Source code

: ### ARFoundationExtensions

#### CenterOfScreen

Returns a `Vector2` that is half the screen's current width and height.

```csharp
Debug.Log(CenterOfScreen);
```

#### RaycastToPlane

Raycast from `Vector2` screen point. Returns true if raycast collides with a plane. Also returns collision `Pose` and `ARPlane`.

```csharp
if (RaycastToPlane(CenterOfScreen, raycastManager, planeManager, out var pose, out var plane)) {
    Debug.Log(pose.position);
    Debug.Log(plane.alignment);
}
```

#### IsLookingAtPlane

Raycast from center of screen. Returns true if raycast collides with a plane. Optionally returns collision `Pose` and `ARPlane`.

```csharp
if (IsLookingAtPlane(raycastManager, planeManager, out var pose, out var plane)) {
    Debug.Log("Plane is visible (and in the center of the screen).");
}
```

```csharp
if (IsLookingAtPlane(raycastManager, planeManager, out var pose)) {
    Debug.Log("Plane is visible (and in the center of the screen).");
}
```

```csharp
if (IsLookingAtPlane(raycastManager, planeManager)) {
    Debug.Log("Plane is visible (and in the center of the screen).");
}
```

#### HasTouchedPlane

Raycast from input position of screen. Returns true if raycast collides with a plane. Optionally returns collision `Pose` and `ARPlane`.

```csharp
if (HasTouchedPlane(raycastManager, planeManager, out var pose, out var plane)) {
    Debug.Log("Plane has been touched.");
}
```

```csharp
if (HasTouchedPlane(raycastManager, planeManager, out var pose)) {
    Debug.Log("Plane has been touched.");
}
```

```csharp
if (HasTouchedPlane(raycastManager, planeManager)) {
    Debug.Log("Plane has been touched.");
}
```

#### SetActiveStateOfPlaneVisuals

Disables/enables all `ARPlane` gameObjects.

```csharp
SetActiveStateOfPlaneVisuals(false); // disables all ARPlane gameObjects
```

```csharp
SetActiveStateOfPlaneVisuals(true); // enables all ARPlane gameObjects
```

> [Problem details]: The answer should be one number, namely how many lines of the entries above include the string "gameObjects".

> [Result for this task]: 3